* _Task item_
Which of the lines in the listing that follows hold "messages"? Pull each one out.

* _Listed entries_
+++++

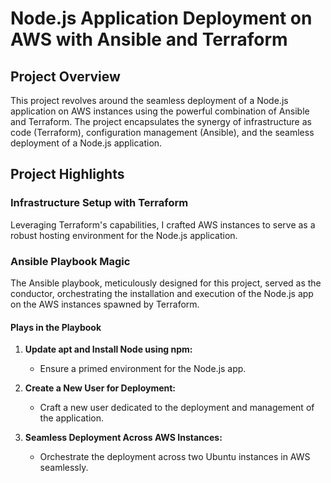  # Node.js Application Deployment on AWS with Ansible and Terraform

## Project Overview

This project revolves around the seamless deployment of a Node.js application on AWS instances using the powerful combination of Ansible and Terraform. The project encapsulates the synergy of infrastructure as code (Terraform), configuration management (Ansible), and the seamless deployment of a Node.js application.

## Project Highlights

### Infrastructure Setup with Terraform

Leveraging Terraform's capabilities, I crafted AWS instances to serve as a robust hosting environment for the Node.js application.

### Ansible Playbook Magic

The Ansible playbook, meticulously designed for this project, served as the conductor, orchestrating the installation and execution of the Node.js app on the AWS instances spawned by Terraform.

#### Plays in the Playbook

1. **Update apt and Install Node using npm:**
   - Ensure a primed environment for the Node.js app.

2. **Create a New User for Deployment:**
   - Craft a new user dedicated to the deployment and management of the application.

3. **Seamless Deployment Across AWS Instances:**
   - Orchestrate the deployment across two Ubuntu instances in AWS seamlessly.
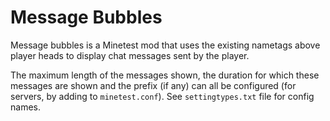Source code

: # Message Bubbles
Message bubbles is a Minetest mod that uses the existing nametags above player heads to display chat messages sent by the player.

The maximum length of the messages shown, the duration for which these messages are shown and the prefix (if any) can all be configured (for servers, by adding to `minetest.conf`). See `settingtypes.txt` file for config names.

+++++

* _Exercise output_
Message bubbles is a Minetest mod that uses the existing nametags above player heads to display chat messages sent by the player.
The maximum length of the messages shown, the duration for which these messages are shown and the prefix (if any) can all be configured (for servers, by adding to `minetest.conf`). See `settingtypes.txt` file for config names.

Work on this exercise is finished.